Two years after the introduction of the Sarbanes-Oxley Act of 2002, corporate reform continues to impact corporate directors, according to a recent study by Corporate Board Member magazine and PricewaterhouseCoopers LLP. The third annual "What Directors Think" study measures the opinions of directors and CEOs of the top 2,000 publicly traded companies. The 2004 survey findings, which the magazine will highlight in its special year-end "What Directors Think" issue, reveal continuing changes in directors' attitudes and actions.

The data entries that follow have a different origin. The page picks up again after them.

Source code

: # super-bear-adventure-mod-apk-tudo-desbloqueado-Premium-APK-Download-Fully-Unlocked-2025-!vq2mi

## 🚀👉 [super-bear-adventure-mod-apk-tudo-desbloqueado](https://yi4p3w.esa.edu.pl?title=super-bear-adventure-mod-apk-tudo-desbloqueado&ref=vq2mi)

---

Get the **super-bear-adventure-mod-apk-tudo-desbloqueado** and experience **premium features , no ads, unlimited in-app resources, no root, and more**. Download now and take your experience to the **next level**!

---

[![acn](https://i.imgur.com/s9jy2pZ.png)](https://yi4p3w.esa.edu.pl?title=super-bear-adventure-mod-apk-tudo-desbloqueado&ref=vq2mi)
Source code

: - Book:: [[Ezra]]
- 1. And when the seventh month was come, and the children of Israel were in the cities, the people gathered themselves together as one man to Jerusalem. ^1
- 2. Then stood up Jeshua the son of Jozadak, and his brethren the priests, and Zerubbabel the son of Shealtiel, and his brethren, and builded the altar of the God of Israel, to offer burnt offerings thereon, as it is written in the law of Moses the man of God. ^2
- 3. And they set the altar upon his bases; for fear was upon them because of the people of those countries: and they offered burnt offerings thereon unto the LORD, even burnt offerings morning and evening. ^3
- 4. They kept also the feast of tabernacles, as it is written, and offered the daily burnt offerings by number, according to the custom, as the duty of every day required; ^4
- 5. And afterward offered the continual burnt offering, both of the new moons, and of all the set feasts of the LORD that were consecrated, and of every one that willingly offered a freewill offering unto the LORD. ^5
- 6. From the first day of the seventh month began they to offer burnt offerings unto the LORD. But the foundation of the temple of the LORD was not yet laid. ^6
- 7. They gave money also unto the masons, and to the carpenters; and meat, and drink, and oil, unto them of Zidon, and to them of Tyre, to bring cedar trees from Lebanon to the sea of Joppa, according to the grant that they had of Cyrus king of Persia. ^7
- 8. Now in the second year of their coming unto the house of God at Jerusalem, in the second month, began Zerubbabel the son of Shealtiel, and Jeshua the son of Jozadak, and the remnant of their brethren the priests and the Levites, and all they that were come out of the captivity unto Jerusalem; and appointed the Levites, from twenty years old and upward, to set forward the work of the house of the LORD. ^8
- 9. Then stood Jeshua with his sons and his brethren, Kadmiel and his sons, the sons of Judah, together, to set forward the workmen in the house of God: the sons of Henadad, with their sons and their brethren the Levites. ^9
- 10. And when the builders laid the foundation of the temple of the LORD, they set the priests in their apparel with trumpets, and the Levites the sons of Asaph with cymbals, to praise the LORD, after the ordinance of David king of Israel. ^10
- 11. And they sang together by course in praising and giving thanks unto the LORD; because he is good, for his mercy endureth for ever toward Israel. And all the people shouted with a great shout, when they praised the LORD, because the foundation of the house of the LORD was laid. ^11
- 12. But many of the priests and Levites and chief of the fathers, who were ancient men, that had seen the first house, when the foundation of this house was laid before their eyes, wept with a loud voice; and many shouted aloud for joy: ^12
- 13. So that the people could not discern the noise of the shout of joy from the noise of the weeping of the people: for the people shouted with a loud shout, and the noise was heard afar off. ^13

Some of the findings include:

  • As boards' time demands continue to increase, the unofficial title of "professional director" in which individuals sit on six or more boards is quickly fading. In 2003, only 33 percent of CEOs and 16 percent of outside directors were limited to additional board seats, compared to 43 percent and 29 percent, respectively, in the 2004 survey findings. This trend will likely continue - 71percent of survey respondents said there should be a limit to the number of boards on which an outside director can serve. The average number of boards on which CEOs and outside directors can now serve is three. These statistics imply that search committees will have to cast a wider net to find qualified independent directors.
  • For many directors, increased time demands coupled with new risks call for an increase in pay, particularly for lead directors and audit committee chairs. Of survey respondents, 98 percent said audit committee chairs should receive additional compensation, compared to 81 percent who said so in 2003 and only 54.1percent in 2002. In addition, 68 percent of this year's survey respondents said lead directors should receive additional compensation. More than half of the respondents believe the lead director and audit chair should get 25 percent more compensation than other directors, and almost one-third believe it should be as much as 50percent more in both cases.
  • The survey asked directors how much time-more, the same, or less-they think their boards should devote to 14 different subjects. Strategic planning was the number one action item, with 58 percent of respondents saying they'd like more time to discuss it. The other top responses were succession planning, meeting key managers, visiting work sites, and discussing the competition.
  • Corporate governance reform is a burden for many companies. One out of five (20 percent) directors surveyed said Sarbanes-Oxley has created an environment where management is so distracted that company performance will be affected; this number is up from 13.9 percent in 2003.
  • But even with Section 404 looming, confidence is increasing-82 percent of directors believe their company is prepared to implement Section 404 on internal control reporting. However, only 50percent of directors surveyed think Section 404 internal control reporting requirements will make a difference in the quality of their company's financial statements; and less than half (44 percent) think Section 302 certification of financial statements by the CEO and CFO will make a difference.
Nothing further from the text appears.